Developer Blog

← Home

Asset Compression with Brotli for Improved Website Performance

by Louise Swift

Part of our ongoing website performance improvement work has been to implement Brotli compression for Beano.com's static assets.

It was a rewarding change to implement since it provides a specific benefit from a couple of reasonably straightforward config updates.

Note: Brotli compression can be applied on-the-fly, where the server compresses the assets upon request, but we are currently using Webpack to create Brotli-compressed versions of our assets when compiling assets during production builds. These Brotli-compressed assets are then available for Nginx to send to compatible clients on request.

What is Brotli compression?

Brotli is a compression algorithm, like gzip or deflate.

It results in smaller files than gzip or deflate, however, because of several algorithmic and format level improvements, including "a pre-defined dictionary of frequently used words and phrases".

Modern browsers can accept Brotli-compressed assets because they know how to extract them. They signify this by including br in the Accept-Encoding header of their requests, e.g.:

accept-encoding: gzip, deflate, br

Browser support for Brotli is great, although of course a non-Brotli fallback version of every asset file should always be available.

Importantly, Brotli compression is named after the Swiss word for bread rolls.

How did we implement Brotli compression?

We implemented Brotli compression for our static assets via one Webpack plugin, one Nginx module and one configuration update to the container our frontend application runs in.

This implementation does not provide on-the-fly compression. It allows us instead to provide Brotli-compressed versions of our assets ready for Nginx to send in response to requests from supporting browsers.

We are monitoring the impact of every performance-affecting change we make to Beano.com, so we will be testing on-the-fly compression separately.

The Webpack Plugin

We used brotli-webpack-plugin, which can compress JS, CSS, SVG and HTML assets.

Its options include a threshold (choose a minimum file size to qualify for compression) and minRatio (a compression result minimum requirement).
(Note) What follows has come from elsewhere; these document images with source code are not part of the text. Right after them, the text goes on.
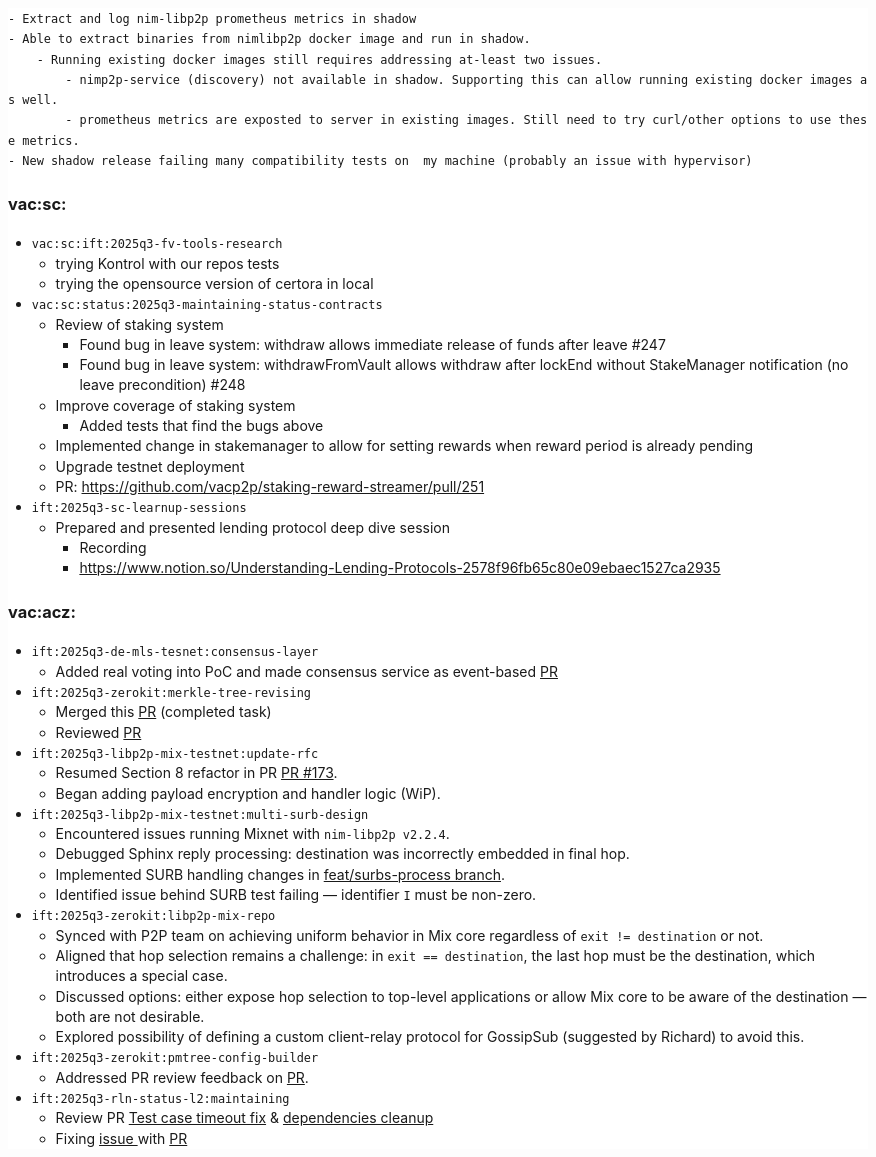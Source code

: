     - Extract and log nim-libp2p prometheus metrics in shadow
    - Able to extract binaries from nimlibp2p docker image and run in shadow. 
	    - Running existing docker images still requires addressing at-least two issues. 		
			- nimp2p-service (discovery) not available in shadow. Supporting this can allow running existing docker images as well.
			- prometheus metrics are exposted to server in existing images. Still need to try curl/other options to use these metrics.			
    - New shadow release failing many compatibility tests on  my machine (probably an issue with hypervisor)

### vac:sc:

- `vac:sc:ift:2025q3-fv-tools-research`
    - trying Kontrol with our repos tests
    - trying the opensource version of certora in local
- `vac:sc:status:2025q3-maintaining-status-contracts`
    - Review of staking system
        - Found bug in leave system: withdraw allows immediate release of funds after leave #247
        - Found bug in leave system: withdrawFromVault allows withdraw after lockEnd without StakeManager notification (no leave precondition) #248
    - Improve coverage of staking system
        - Added tests that find the bugs above
    - Implemented change in stakemanager to allow for setting rewards when reward period is already pending
    - Upgrade testnet deployment
    - PR: https://github.com/vacp2p/staking-reward-streamer/pull/251
- `ift:2025q3-sc-learnup-sessions`
    - Prepared and presented lending protocol deep dive session
        - Recording
        - https://www.notion.so/Understanding-Lending-Protocols-2578f96fb65c80e09ebaec1527ca2935

### vac:acz:

- `ift:2025q3-de-mls-tesnet:consensus-layer`
    - Added real voting into PoC and made consensus service as event-based [PR](https://github.com/vacp2p/de-mls/pull/43)
- `ift:2025q3-zerokit:merkle-tree-revising`
    - Merged this [PR](https://github.com/vacp2p/zerokit/pull/333) (completed task)
    - Reviewed [PR](https://github.com/vacp2p/zerokit/pull/333)
- `ift:2025q3-libp2p-mix-testnet:update-rfc`
    - Resumed Section 8 refactor in PR [PR #173](https://github.com/vacp2p/rfc-index/pull/173).
    - Began adding payload encryption and handler logic (WiP).
- `ift:2025q3-libp2p-mix-testnet:multi-surb-design`
    - Encountered issues running Mixnet with `nim-libp2p v2.2.4`.
    - Debugged Sphinx reply processing: destination was incorrectly embedded in final hop.
    - Implemented SURB handling changes in [feat/surbs-process branch]( https://github.com/vacp2p/mix/tree/feat/surbs-process).
    - Identified issue behind SURB test failing — identifier `I` must be non-zero.
- `ift:2025q3-zerokit:libp2p-mix-repo`
    - Synced with P2P team on achieving uniform behavior in Mix core regardless of `exit != destination` or not.
    - Aligned that hop selection remains a challenge: in `exit == destination`, the last hop must be the destination, which introduces a special case.
    - Discussed options: either expose hop selection to top-level applications or allow Mix core to be aware of the destination — both are not desirable.
    - Explored possibility of defining a custom client-relay protocol for GossipSub (suggested by Richard) to avoid this. 
- `ift:2025q3-zerokit:pmtree-config-builder`
  - Addressed PR review feedback on [PR](https://github.com/vacp2p/zerokit/pull/334).
- `ift:2025q3-rln-status-l2:maintaining`
    - Review PR [Test case timeout fix](https://github.com/vacp2p/status-rln-prover/pull/28) & [dependencies cleanup](https://github.com/vacp2p/status-rln-prover/pull/30)
    - Fixing [issue ](https://github.com/vacp2p/status-rln-prover/issues/25) with [PR](https://github.com/vacp2p/status-rln-prover/pull/33/files)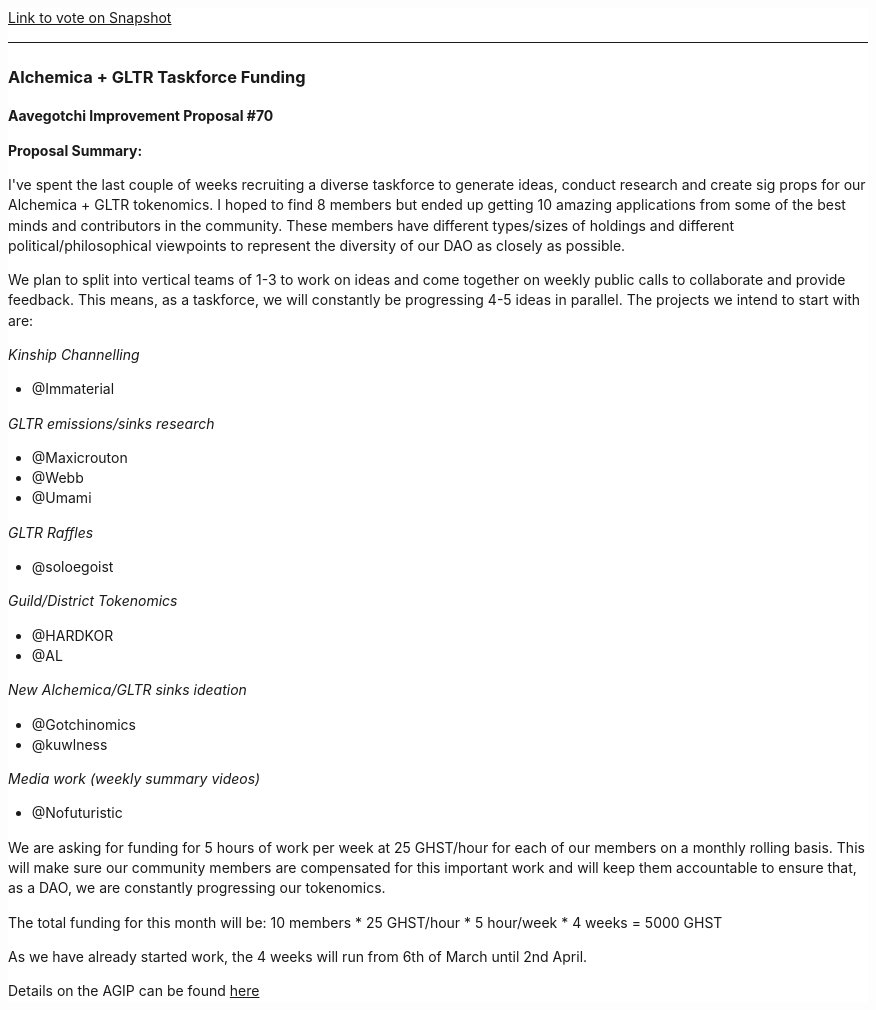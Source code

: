 [Link to vote on Snapshot](https://vote.aavegotchi.com/?ref=the-curve#/proposal/0xc6622d08b9786e543699695b422c361d2bf6ed1d4395d9e365dd70d8301d440b)

<hr>

### Alchemica + GLTR Taskforce Funding

**Aavegotchi Improvement Proposal #70**

**Proposal Summary:**

I've spent the last couple of weeks recruiting a diverse taskforce to generate ideas, conduct research and create sig props for our Alchemica + GLTR tokenomics. I hoped to find 8 members but ended up getting 10 amazing applications from some of the best minds and contributors in the community. These members have different types/sizes of holdings and different political/philosophical viewpoints to represent the diversity of our DAO as closely as possible.

We plan to split into vertical teams of 1-3 to work on ideas and come together on weekly public calls to collaborate and provide feedback. This means, as a taskforce, we will constantly be progressing 4-5 ideas in parallel. The projects we intend to start with are:

_Kinship Channelling_

- @Immaterial

_GLTR emissions/sinks research_

- @Maxicrouton
- @Webb
- @Umami

_GLTR Raffles_

- @soloegoist

_Guild/District Tokenomics_

- @HARDKOR
- @AL

_New Alchemica/GLTR sinks ideation_

- @Gotchinomics
- @kuwlness

_Media work (weekly summary videos)_

- @Nofuturistic

We are asking for funding for 5 hours of work per week at 25 GHST/hour for each of our members on a monthly rolling basis. This will make sure our community members are compensated for this important work and will keep them accountable to ensure that, as a DAO, we are constantly progressing our tokenomics.

The total funding for this month will be:
10 members \* 25 GHST/hour \* 5 hour/week \* 4 weeks = 5000 GHST

As we have already started work, the 4 weeks will run from 6th of March until 2nd April.

Details on the AGIP can be found [here](https://dao.aavegotchi.com/t/alchemica-gltr-economic-taskforce/4684?ref=blog.aavegotchi.com)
We used the defaults so our implementation is fairly straightforward:

// webpack.config.js
const BrotliPlugin = require("brotli-webpack-plugin");

module.exports = {
// ... remainder of webpack config here

plugins: [
new BrotliPlugin({
asset: "[file].br",
test: /\.(js|css|svg)$/
})
]
}

The Nginx Module

We used Google's nginx-brotli module. It offers both on-the-fly compression and/or the serving of precompressed files.

The steps in this guide are equivalent to what we used in our frontend application's Dockerfile to install Nginx 1.10 with the nginx-module enabled.

Our application's Nginx config could then be updated with:

# nginx/app.conf

brotli off; # enable/disable on-the-fly compression of assets
brotli_comp_level 6; # set quality/compression level (0-11)
brotli_static on; # enable/disable serving of existing .br assets
brotli_types text/xml image/svg+xml application/x-font-ttf image/vnd.microsoft.icon application/x-font-opentype application/json font/eot application/vnd.ms-fontobject application/javascript font/otf application/xml application/xhtml+xml text/javascript application/x-javascript text/plain application/x-font-truetype application/xml+rss image/x-icon font/opentype text/css image/x-win-bitmap;

Confirmining Correct Implementation

Using your browser's Developer Tools, you can inspect the headers of any request and response by opening up the Network tab and initiating the request, i.e. visiting a page of your site.

For example, you might provide a main.js.br version of your main JavaScript bundle.

If so, the Network tab should show this response header for that file:

  Content-Encoding: br

Brotli compression implementation complete!

How much did Brotli compression improve our site's performance?

Testing otherwise-identical builds of our app with and without Brotli compression enabled showed small improvements across metrics like Time To First Byte and First Contentful Paint.

However, these small improvements combined into an overall 0.5s improvement to the Time To Fully Loaded metric, for a throttled "3G Fast" lower-end mobile device test profile.

Brotli compression is clearly a key step in the journey towards a performant website. And with the multiple implementation options available, there's a configuration to suit almost any application.